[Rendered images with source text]
● ● ● ● ●
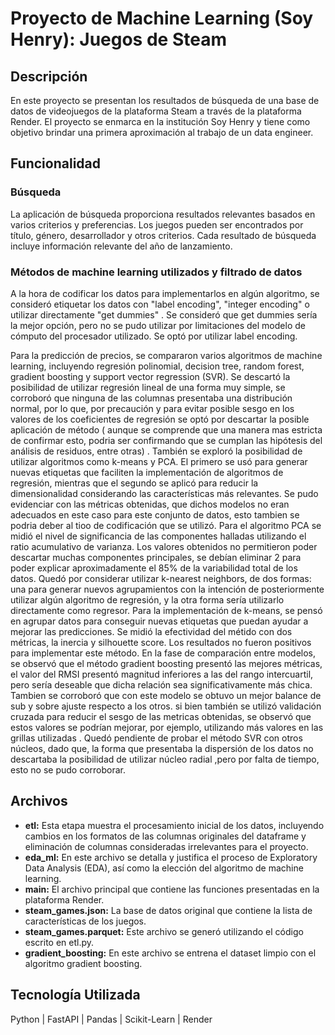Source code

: # Proyecto de Machine Learning (Soy Henry): Juegos de Steam

## Descripción

En este proyecto se presentan los resultados de búsqueda de una base de datos de videojuegos de la plataforma Steam a través de la plataforma Render. El proyecto se enmarca en la institución Soy Henry y tiene como objetivo brindar una primera aproximación al trabajo de un data engineer.

## Funcionalidad

### Búsqueda

La aplicación de búsqueda proporciona resultados relevantes basados en varios criterios y preferencias. Los juegos pueden ser encontrados por título, género, desarrollador y otros criterios. Cada resultado de búsqueda incluye información relevante del año de lanzamiento.

### Métodos de machine learning utilizados y filtrado de datos

A la hora de codificar los datos para implementarlos en algún algoritmo, se consideró etiquetar los datos con "label encoding", "integer encoding" o utilizar directamente "get dummies" . Se consideró que get dummies sería la mejor opción, pero no se pudo utilizar por limitaciones del modelo de cómputo del procesador utilizado. Se optó por utilizar label encoding.

Para la predicción de precios, se compararon varios algoritmos de machine learning, incluyendo regresión polinomial, decision tree, random forest, gradient boosting y support vector regression (SVR). Se descartó la posibilidad de utilizar regresión lineal de una forma muy simple, se corroboró que ninguna de las columnas presentaba una distribución normal, por lo que, por precaución y para evitar posible sesgo en los valores de los coeficientes de regresión se optó por descartar la posible aplicación de método ( aunque se comprende que una manera mas estricta de confirmar esto, podria ser confirmando que se cumplan las hipótesis del análisis de residuos, entre otras) . También se exploró la posibilidad de utilizar algoritmos como k-means y PCA. El primero se usó para generar nuevas etiquetas que faciliten la implementación de algoritmos de regresión, mientras que el segundo se aplicó para reducir la dimensionalidad considerando las características más relevantes. Se pudo evidenciar con las métricas obtenidas, que dichos modelos no eran adecuados en este caso para este conjunto de datos, esto tambien se podria deber al tioo de codificación que se utilizó. Para el algoritmo PCA se midió el nivel de significancia de las componentes halladas utilizando el ratio acumulativo de varianza. Los valores obtenidos no permitieron poder descartar muchas componentes principales, se debían eliminar 2 para poder explicar aproximadamente el 85% de la variabilidad total de los datos. Quedó por considerar utilizar k-nearest neighbors, de dos formas: una para generar nuevos agrupamientos con la intención de posteriormente utilizar algún algoritmo de regresión, y la otra forma sería utilizarlo directamente como regresor. Para la implementación de k-means, se pensó en agrupar datos para conseguir nuevas etiquetas que puedan ayudar a mejorar las predicciones. Se midió la efectividad del métido con dos métricas, la inercia y silhouette score. Los resultados no fueron positivos para implementar este método. En la fase de comparación entre modelos, se observó que el método gradient boosting presentó las mejores métricas, el valor del RMSI presentó magnitud inferiores a las del rango intercuartil, pero sería deseable que dicha relación sea significativamente más chica. Tambien se corroboró que con este modelo se obtuvo un mejor balance de sub y sobre ajuste respecto a los otros. si bien también se utilizó validación cruzada para reducir el sesgo de las metricas obtenidas, se observó que estos valores se podrían mejorar, por ejemplo, utilizando más valores en las grillas utilizadas . Quedó pendiente de probar el método SVR con otros núcleos, dado que, la forma que presentaba la dispersión de los datos no descartaba la posibilidad de utilizar núcleo radial ,pero por falta de tiempo, esto no se pudo corroborar. 

## Archivos

- **etl:** Esta etapa muestra el procesamiento inicial de los datos, incluyendo cambios en los formatos de las columnas originales del dataframe y eliminación de columnas consideradas irrelevantes para el proyecto.
- **eda_ml:** En este archivo se detalla y justifica el proceso de Exploratory Data Analysis (EDA), así como la elección del algoritmo de machine learning.
- **main:** El archivo principal que contiene las funciones presentadas en la plataforma Render.
- **steam_games.json:** La base de datos original que contiene la lista de características de los juegos.
- **steam_games.parquet:** Este archivo se generó utilizando el código escrito en etl.py.
- **gradient_boosting:** En este archivo se entrena el dataset limpio con el algoritmo gradient boosting.

## Tecnología Utilizada
Python | FastAPI | Pandas | Scikit-Learn | Render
● ● ● ● ●
Exercise instructions → Starting at the line that has "### Métodos de" in the records above, restate word for word every line until the one that has "A la hora de", and include that one as well.

Output for this task →
### Métodos de machine learning utilizados y filtrado de datos

A la hora de codificar los datos para implementarlos en algún algoritmo, se consideró etiquetar los datos con "label encoding", "integer encoding" o utilizar directamente "get dummies" . Se consideró que get dummies sería la mejor opción, pero no se pudo utilizar por limitaciones del modelo de cómputo del procesador utilizado. Se optó por utilizar label encoding.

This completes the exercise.